Matteo Richetti, il PD isolato e l’errore di Maria Elena Boschi

Richetti, che da responsabile della comunicazione PD si è nel frattempo (di nuovo) allontanato da Matteo Renzi (non ha firmato nemmeno la conta dei renziani per la direzione), nell’intervista ha parlato dell’antipatia suscitata da Matteo Renzi: “Si è impegnato al massimo lui, i suoi amici e suoi nemici” spiega Richetti: “C’e’ stato un contributo così significativo a stereotipare Renzi: a volte lui con il suo modo di fare, a volte le persone che, pensando di circondarlo con affetto, hanno dato l’idea del grande burattinaio. E poi questo Paese ha fatto campagne di informazione su casi dei quali potremmo anche discutere ma che hanno avuto nei confronti di Renzi una recrudescenza importante”.


Non sta, tuttavia, nell’antipatia di Renzi il motivo del fallimento del Pd quanto nel fatto che “il Paese chiedeva ‘dove siete?’ e noi continuavamo a rispondere dicendo quello che stavamo facendo per loro.
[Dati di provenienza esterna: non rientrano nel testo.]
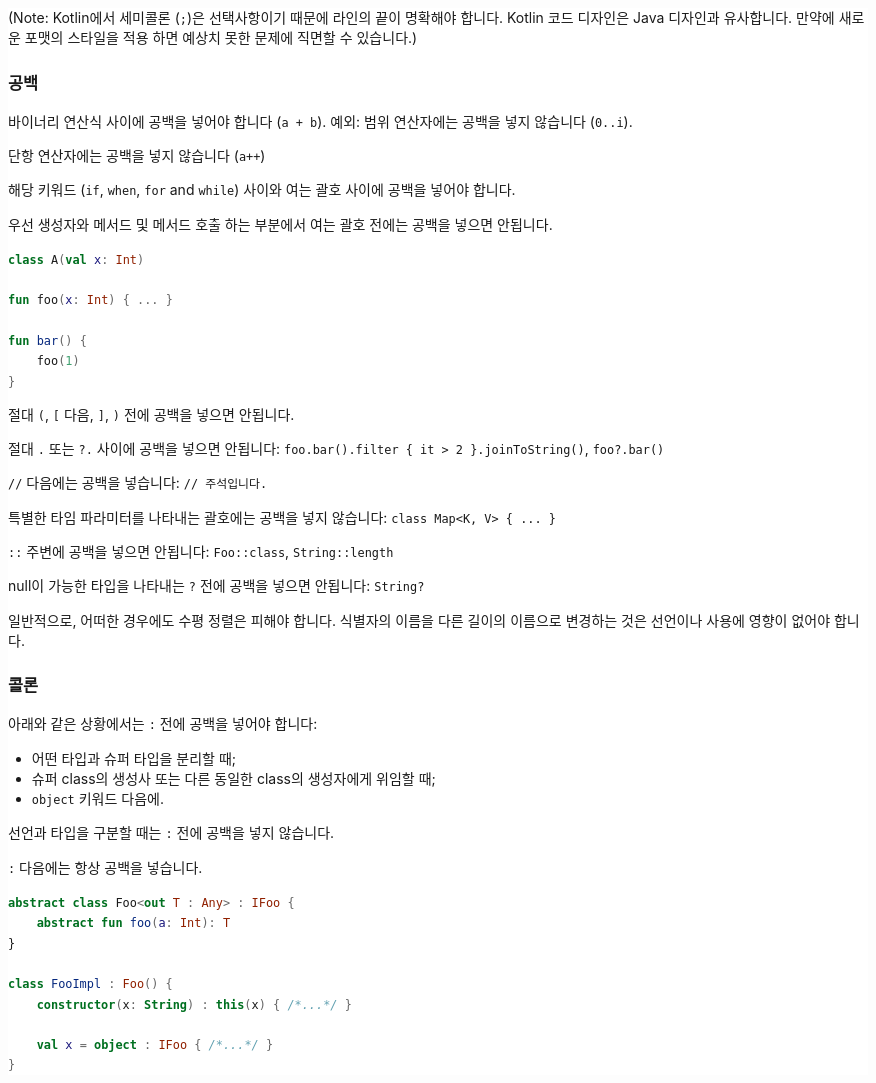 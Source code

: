 (Note: Kotlin에서 세미콜론 (`;`)은 선택사항이기 때문에 라인의 끝이 명확해야 합니다. Kotlin 코드 디자인은 Java 디자인과 유사합니다. 만약에 새로운 포맷의 스타일을 적용 하면 예상치 못한 문제에 직면할 수 있습니다.)

### 공백

바이너리 연산식 사이에 공백을 넣어야 합니다 (`a + b`). 예외: 범위 연산자에는 공백을 넣지 않습니다 (`0..i`).

단항 연산자에는 공백을 넣지 않습니다 (`a++`)

해당 키워드 (`if`, `when`, `for` and `while`) 사이와 여는 괄호 사이에 공백을 넣어야 합니다.

우선 생성자와 메서드 및 메서드 호출 하는 부분에서 여는 괄호 전에는 공백을 넣으면 안됩니다.

```kotlin
class A(val x: Int)

fun foo(x: Int) { ... }

fun bar() {
    foo(1)
}
```

절대 `(`, `[` 다음, `]`, `)` 전에 공백을 넣으면 안됩니다.

절대 `.` 또는 `?.` 사이에 공백을 넣으면 안됩니다: `foo.bar().filter { it > 2 }.joinToString()`, `foo?.bar()`

`//` 다음에는 공백을 넣습니다: `// 주석입니다.`

특별한 타임 파라미터를 나타내는 괄호에는 공백을 넣지 않습니다: `class Map<K, V> { ... }`

`::` 주변에 공백을 넣으면 안됩니다: `Foo::class`, `String::length`

null이 가능한 타입을 나타내는 `?` 전에 공백을 넣으면 안됩니다: `String?`

일반적으로, 어떠한 경우에도 수평 정렬은 피해야 합니다. 식별자의 이름을 다른 길이의 이름으로 변경하는 것은 선언이나 사용에 영향이 없어야 합니다.

### 콜론

아래와 같은 상황에서는 `:` 전에 공백을 넣어야 합니다:

  * 어떤 타입과 슈퍼 타입을 분리할 때;
  * 슈퍼 class의 생성사 또는 다른 동일한 class의 생성자에게 위임할 때;
  * `object` 키워드 다음에.
    
선언과 타입을 구분할 때는 `:` 전에 공백을 넣지 않습니다.

`:` 다음에는 항상 공백을 넣습니다.

```kotlin
abstract class Foo<out T : Any> : IFoo {
    abstract fun foo(a: Int): T
}

class FooImpl : Foo() {
    constructor(x: String) : this(x) { /*...*/ }
    
    val x = object : IFoo { /*...*/ } 
} 
```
Le persone volevano vedere noi, il Pd in quelle situazioni di difficoltà e noi facevamo l’elenco delle cose giuste, delle cose buone fatte ma la politica vive anche di relazioni e non solo di consuntivo”. Ora il partito è atteso, molto probabilmente ad una nuova prova delle urne: “Al 50 per cento ci saranno nuove elezioni”, dice Richetti aggiungendo che “serve un programma condiviso da tutti per mettere in sicurezza i prossimi mesi”.

L’accordo con il centrodestra

Secondo Richetti non bisogna fare accordi con il centrodestra: “No a governo politico” tra Pd e centrodestra, “no ad un accordo politico e nemmeno sostegno tattico. Resta un’assunzione di responsabilità su un programma da parte di tutti per mettere in sicurezza i prossimi mesi: clausole di aumento dell’Iva, bilancio e intervento sulla legge elettorale”. Ma il PD rischia di uscire isolato dalla direzione: “Adesso è scattato un meccanismo per cui tu non mi fai dialogare con i 5 stelle, ma sappi che io impedirò il dialogo con il centrodestra. L’esito di quella direzione rischia di procurare una situazione di isolamento gratuito dove ogni disponibilità che si può aprire può essere l’elemento di rottura”, ha aggiunto Richetti. “Sono molto insoddisfatto dell’esito della direzione. Questo Paese ha bisogno di un governo e le forze politiche tutte, non nella stessa quantità, hanno dimostrato irresponsabilita’ insopportabile e oggi il Pd sarà tenuto a mettere in campo nelle prossime 48 ore un di più di responsabilità. Dovevamo dire con chiarezza”, continua l’esponente dem, “che c’era una linea politica che teneva dentro tutti per aprire un dialogo, e la direzione doveva votare l’eventuale sintesi o proposta che da quel dialogo uscisse. Invece abbiamo ridato fiducia a un segretario che nessuno ha sfiduciato e messo in discussione, abbiamo diviso il Pd su documenti che neppure sono stati votati e il 95% dei votanti uscendo dalla direzione ha detto: che l’abbiamo fatta a fare?”.